By: Adam Levy

Reprinted with permission

Every once in a while, I hear someone make the statement about their program being about “quality, not quantity.” It happened again recently and got me thinking, what, exactly, is the point of that statement?

Many of the greatest dogs in history came from what we would call “breeding kennels” today. These are the kennels and breeders that are studied and celebrated. They produced families of dogs that carried distinct characteristics, hallmarking their stamp on a breed. When did it happen, that breeding kennels became negative or frowned upon, over the hobby breeder?
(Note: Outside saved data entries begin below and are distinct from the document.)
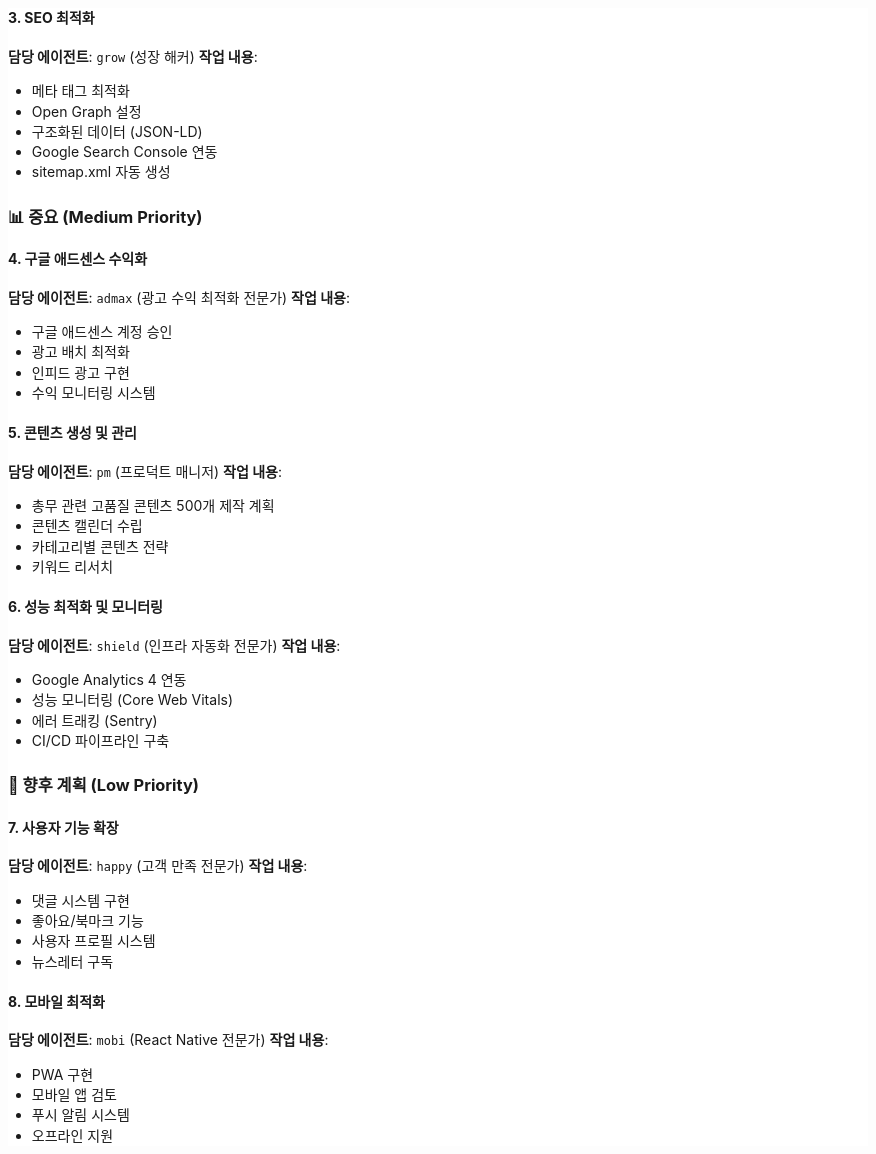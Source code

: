#### 3. SEO 최적화
**담당 에이전트**: `grow` (성장 해커)
**작업 내용**:
- 메타 태그 최적화
- Open Graph 설정
- 구조화된 데이터 (JSON-LD)
- Google Search Console 연동
- sitemap.xml 자동 생성

### 📊 중요 (Medium Priority)

#### 4. 구글 애드센스 수익화
**담당 에이전트**: `admax` (광고 수익 최적화 전문가)
**작업 내용**:
- 구글 애드센스 계정 승인
- 광고 배치 최적화
- 인피드 광고 구현
- 수익 모니터링 시스템

#### 5. 콘텐츠 생성 및 관리
**담당 에이전트**: `pm` (프로덕트 매니저)
**작업 내용**:
- 총무 관련 고품질 콘텐츠 500개 제작 계획
- 콘텐츠 캘린더 수립
- 카테고리별 콘텐츠 전략
- 키워드 리서치

#### 6. 성능 최적화 및 모니터링
**담당 에이전트**: `shield` (인프라 자동화 전문가)
**작업 내용**:
- Google Analytics 4 연동
- 성능 모니터링 (Core Web Vitals)
- 에러 트래킹 (Sentry)
- CI/CD 파이프라인 구축

### 🔮 향후 계획 (Low Priority)

#### 7. 사용자 기능 확장
**담당 에이전트**: `happy` (고객 만족 전문가)
**작업 내용**:
- 댓글 시스템 구현
- 좋아요/북마크 기능
- 사용자 프로필 시스템
- 뉴스레터 구독

#### 8. 모바일 최적화
**담당 에이전트**: `mobi` (React Native 전문가)
**작업 내용**:
- PWA 구현
- 모바일 앱 검토
- 푸시 알림 시스템
- 오프라인 지원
So, is the phrase “quality over quantity” being used with a negative connotation? As a preservation breeder, are you really doing your breed a service by attempting to put down other breeders who might have more litters than you do?

Who defines and judges quantity? And how? 14 puppies can come from one litter…or four.

Is quantity really a bad thing, if you consistently produce quality?

Can you call it a “program” when you aren’t breeding enough or consistently to understand what you are making? Can you define your style or do you know what you are breeding for, mentally and physically?

How are you defining quality? Is it titles? Health clearances? Well-loved pets and/or working dogs with happy families?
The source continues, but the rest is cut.